In the records below, find every line with the word "return" and copy it.

Information given Start Marker

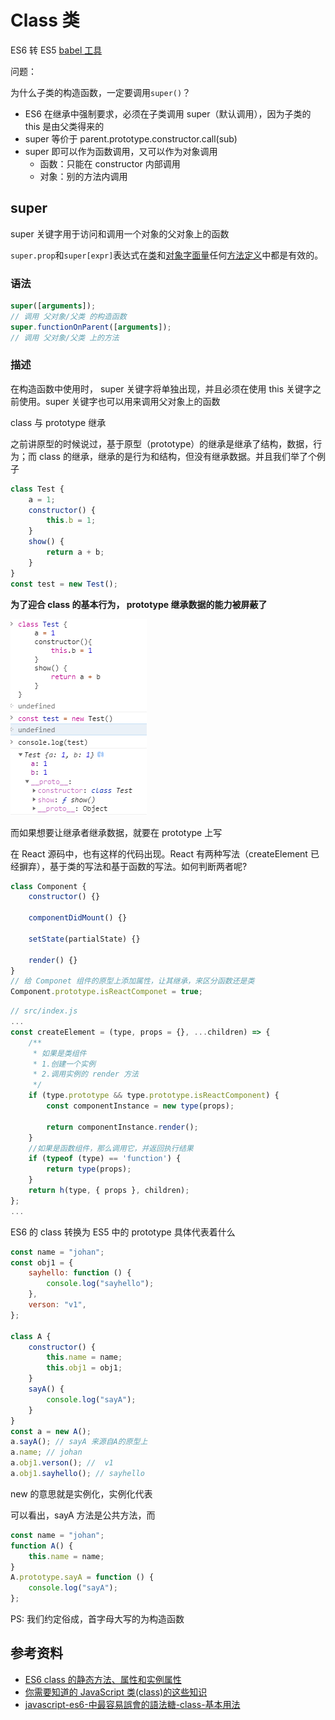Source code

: # Class 类

ES6 转 ES5 [babel 工具](https://babeljs.io/repl/#?browsers=&build=&builtIns=false&corejs=3.21&spec=false&loose=false&code_lz=Q&debug=false&forceAllTransforms=false&shippedProposals=false&circleciRepo=&evaluate=true&fileSize=false&timeTravel=false&sourceType=module&lineWrap=false&presets=es2015%2Creact%2Cstage-2&prettier=false&targets=&version=7.17.6&externalPlugins=&assumptions=%7B%7D)

问题：

为什么子类的构造函数，一定要调用`super()`？

-   ES6 在继承中强制要求，必须在子类调用 super（默认调用），因为子类的 this 是由父类得来的
-   super 等价于 parent.prototype.constructor.call(sub)
-   super 即可以作为函数调用，又可以作为对象调用
    -   函数：只能在 constructor 内部调用
    -   对象：别的方法内调用

## super

super 关键字用于访问和调用一个对象的父对象上的函数

`super.prop`和`super[expr]`表达式在[类](https://developer.mozilla.org/en-US/docs/Web/JavaScript/Reference/Classes)和[对象字面量](https://developer.mozilla.org/en-US/docs/Web/JavaScript/Reference/Operators/Object_initializer)任何[方法定义](https://developer.mozilla.org/en-US/docs/Web/JavaScript/Reference/Functions/Method_definitions)中都是有效的。

### 语法

```javascript
super([arguments]);
// 调用 父对象/父类 的构造函数
super.functionOnParent([arguments]);
// 调用 父对象/父类 上的方法
```

### 描述

在构造函数中使用时， super 关键字将单独出现，并且必须在使用 this 关键字之前使用。super 关键字也可以用来调用父对象上的函数

class 与 prototype 继承

之前讲原型的时候说过，基于原型（prototype）的继承是继承了结构，数据，行为；而 class 的继承，继承的是行为和结构，但没有继承数据。并且我们举了个例子

```javascript
class Test {
    a = 1;
    constructor() {
        this.b = 1;
    }
    show() {
        return a + b;
    }
}
const test = new Test();
```

**为了迎合 class 的基本行为， prototype 继承数据的能力被屏蔽了**

![prototype屏蔽继承数据能力迎合class](../.vuepress/public/images/JavaScript/prototype屏蔽继承数据能力迎合class.png)

而如果想要让继承者继承数据，就要在 prototype 上写

在 React 源码中，也有这样的代码出现。React 有两种写法（createElement 已经摒弃），基于类的写法和基于函数的写法。如何判断两者呢?

```javascript
class Component {
    constructor() {}

    componentDidMount() {}

    setState(partialState) {}

    render() {}
}
// 给 Componet 组件的原型上添加属性，让其继承，来区分函数还是类
Component.prototype.isReactComponet = true;
```

```javascript
// src/index.js
...
const createElement = (type, props = {}, ...children) => {
    /**
     * 如果是类组件
     * 1.创建一个实例
     * 2.调用实例的 render 方法
     */
    if (type.prototype && type.prototype.isReactComponent) {
        const componentInstance = new type(props);

        return componentInstance.render();
    }
    //如果是函数组件，那么调用它，并返回执行结果
    if (typeof (type) == 'function') {
        return type(props);
    }
    return h(type, { props }, children);
};
...
```

ES6 的 class 转换为 ES5 中的 prototype 具体代表着什么

```javascript
const name = "johan";
const obj1 = {
    sayhello: function () {
        console.log("sayhello");
    },
    verson: "v1",
};

class A {
    constructor() {
        this.name = name;
        this.obj1 = obj1;
    }
    sayA() {
        console.log("sayA");
    }
}
const a = new A();
a.sayA(); // sayA 来源自A的原型上
a.name; // johan
a.obj1.verson(); //  v1
a.obj1.sayhello(); // sayhello
```

new 的意思就是实例化，实例化代表

可以看出，sayA 方法是公共方法，而

```javascript
const name = "johan";
function A() {
    this.name = name;
}
A.prototype.sayA = function () {
    console.log("sayA");
};
```

PS: 我们约定俗成，首字母大写的为构造函数

## 参考资料

-   [ES6 class 的静态方法、属性和实例属性](https://blog.csdn.net/qq_30100043/article/details/53542966)
-   [你需要知道的 JavaScript 类(class)的这些知识](https://segmentfault.com/a/1190000021285915)
-   [javascript-es6-中最容易誤會的語法糖-class-基本用法](https://medium.com/enjoy-life-enjoy-coding/javascript-es6-%E4%B8%AD%E6%9C%80%E5%AE%B9%E6%98%93%E8%AA%A4%E6%9C%83%E7%9A%84%E8%AA%9E%E6%B3%95%E7%B3%96-class-%E5%9F%BA%E6%9C%AC%E7%94%A8%E6%B3%95-23e4a4a5e8ed)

Information given End Marker

▶ **Solution to this task**:
        return a + b;
        return componentInstance.render();
        return type(props);
    return h(type, { props }, children);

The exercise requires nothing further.